### Your objective
The records that follow must be reproduced in full, exactly as written.

### Data listing
----------

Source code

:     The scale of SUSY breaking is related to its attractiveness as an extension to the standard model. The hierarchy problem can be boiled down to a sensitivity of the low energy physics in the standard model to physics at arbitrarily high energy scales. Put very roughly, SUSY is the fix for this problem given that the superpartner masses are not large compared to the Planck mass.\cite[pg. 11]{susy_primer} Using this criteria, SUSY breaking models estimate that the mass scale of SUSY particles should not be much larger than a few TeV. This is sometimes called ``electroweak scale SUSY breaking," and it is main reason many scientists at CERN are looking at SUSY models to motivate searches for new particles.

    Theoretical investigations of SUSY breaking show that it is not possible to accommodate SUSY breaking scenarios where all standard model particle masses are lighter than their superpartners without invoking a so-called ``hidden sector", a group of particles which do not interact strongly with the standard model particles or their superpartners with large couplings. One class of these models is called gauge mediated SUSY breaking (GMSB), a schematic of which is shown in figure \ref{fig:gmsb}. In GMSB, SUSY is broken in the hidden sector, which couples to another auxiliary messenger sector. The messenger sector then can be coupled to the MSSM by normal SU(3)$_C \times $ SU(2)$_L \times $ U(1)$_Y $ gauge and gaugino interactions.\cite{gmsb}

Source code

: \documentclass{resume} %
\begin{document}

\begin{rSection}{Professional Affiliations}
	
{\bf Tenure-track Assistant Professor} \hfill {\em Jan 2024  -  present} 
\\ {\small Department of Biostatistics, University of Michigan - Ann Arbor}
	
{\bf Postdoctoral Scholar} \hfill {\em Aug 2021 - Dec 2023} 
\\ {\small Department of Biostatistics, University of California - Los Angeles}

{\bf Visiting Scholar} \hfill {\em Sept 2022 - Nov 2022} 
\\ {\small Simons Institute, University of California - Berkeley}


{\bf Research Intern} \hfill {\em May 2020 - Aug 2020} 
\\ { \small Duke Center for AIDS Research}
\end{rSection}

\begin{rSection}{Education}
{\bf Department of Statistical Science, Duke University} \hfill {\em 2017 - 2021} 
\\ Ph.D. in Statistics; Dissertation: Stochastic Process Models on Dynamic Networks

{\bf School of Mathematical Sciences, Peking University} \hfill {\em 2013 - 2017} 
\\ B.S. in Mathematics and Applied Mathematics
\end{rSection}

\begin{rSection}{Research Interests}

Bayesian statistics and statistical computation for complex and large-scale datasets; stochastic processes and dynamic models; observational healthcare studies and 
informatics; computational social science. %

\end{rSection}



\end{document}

----------

### Written answer
Source code

:     The scale of SUSY breaking is related to its attractiveness as an extension to the standard model. The hierarchy problem can be boiled down to a sensitivity of the low energy physics in the standard model to physics at arbitrarily high energy scales. Put very roughly, SUSY is the fix for this problem given that the superpartner masses are not large compared to the Planck mass.\cite[pg. 11]{susy_primer} Using this criteria, SUSY breaking models estimate that the mass scale of SUSY particles should not be much larger than a few TeV. This is sometimes called ``electroweak scale SUSY breaking," and it is main reason many scientists at CERN are looking at SUSY models to motivate searches for new particles.

    Theoretical investigations of SUSY breaking show that it is not possible to accommodate SUSY breaking scenarios where all standard model particle masses are lighter than their superpartners without invoking a so-called ``hidden sector", a group of particles which do not interact strongly with the standard model particles or their superpartners with large couplings. One class of these models is called gauge mediated SUSY breaking (GMSB), a schematic of which is shown in figure \ref{fig:gmsb}. In GMSB, SUSY is broken in the hidden sector, which couples to another auxiliary messenger sector. The messenger sector then can be coupled to the MSSM by normal SU(3)$_C \times $ SU(2)$_L \times $ U(1)$_Y $ gauge and gaugino interactions.\cite{gmsb}

Source code

: \documentclass{resume} %
\begin{document}

\begin{rSection}{Professional Affiliations}
	
{\bf Tenure-track Assistant Professor} \hfill {\em Jan 2024  -  present} 
\\ {\small Department of Biostatistics, University of Michigan - Ann Arbor}
	
{\bf Postdoctoral Scholar} \hfill {\em Aug 2021 - Dec 2023} 
\\ {\small Department of Biostatistics, University of California - Los Angeles}

{\bf Visiting Scholar} \hfill {\em Sept 2022 - Nov 2022} 
\\ {\small Simons Institute, University of California - Berkeley}


{\bf Research Intern} \hfill {\em May 2020 - Aug 2020} 
\\ { \small Duke Center for AIDS Research}
\end{rSection}

\begin{rSection}{Education}
{\bf Department of Statistical Science, Duke University} \hfill {\em 2017 - 2021} 
\\ Ph.D. in Statistics; Dissertation: Stochastic Process Models on Dynamic Networks

{\bf School of Mathematical Sciences, Peking University} \hfill {\em 2013 - 2017} 
\\ B.S. in Mathematics and Applied Mathematics
\end{rSection}

\begin{rSection}{Research Interests}

Bayesian statistics and statistical computation for complex and large-scale datasets; stochastic processes and dynamic models; observational healthcare studies and 
informatics; computational social science. %

\end{rSection}



\end{document}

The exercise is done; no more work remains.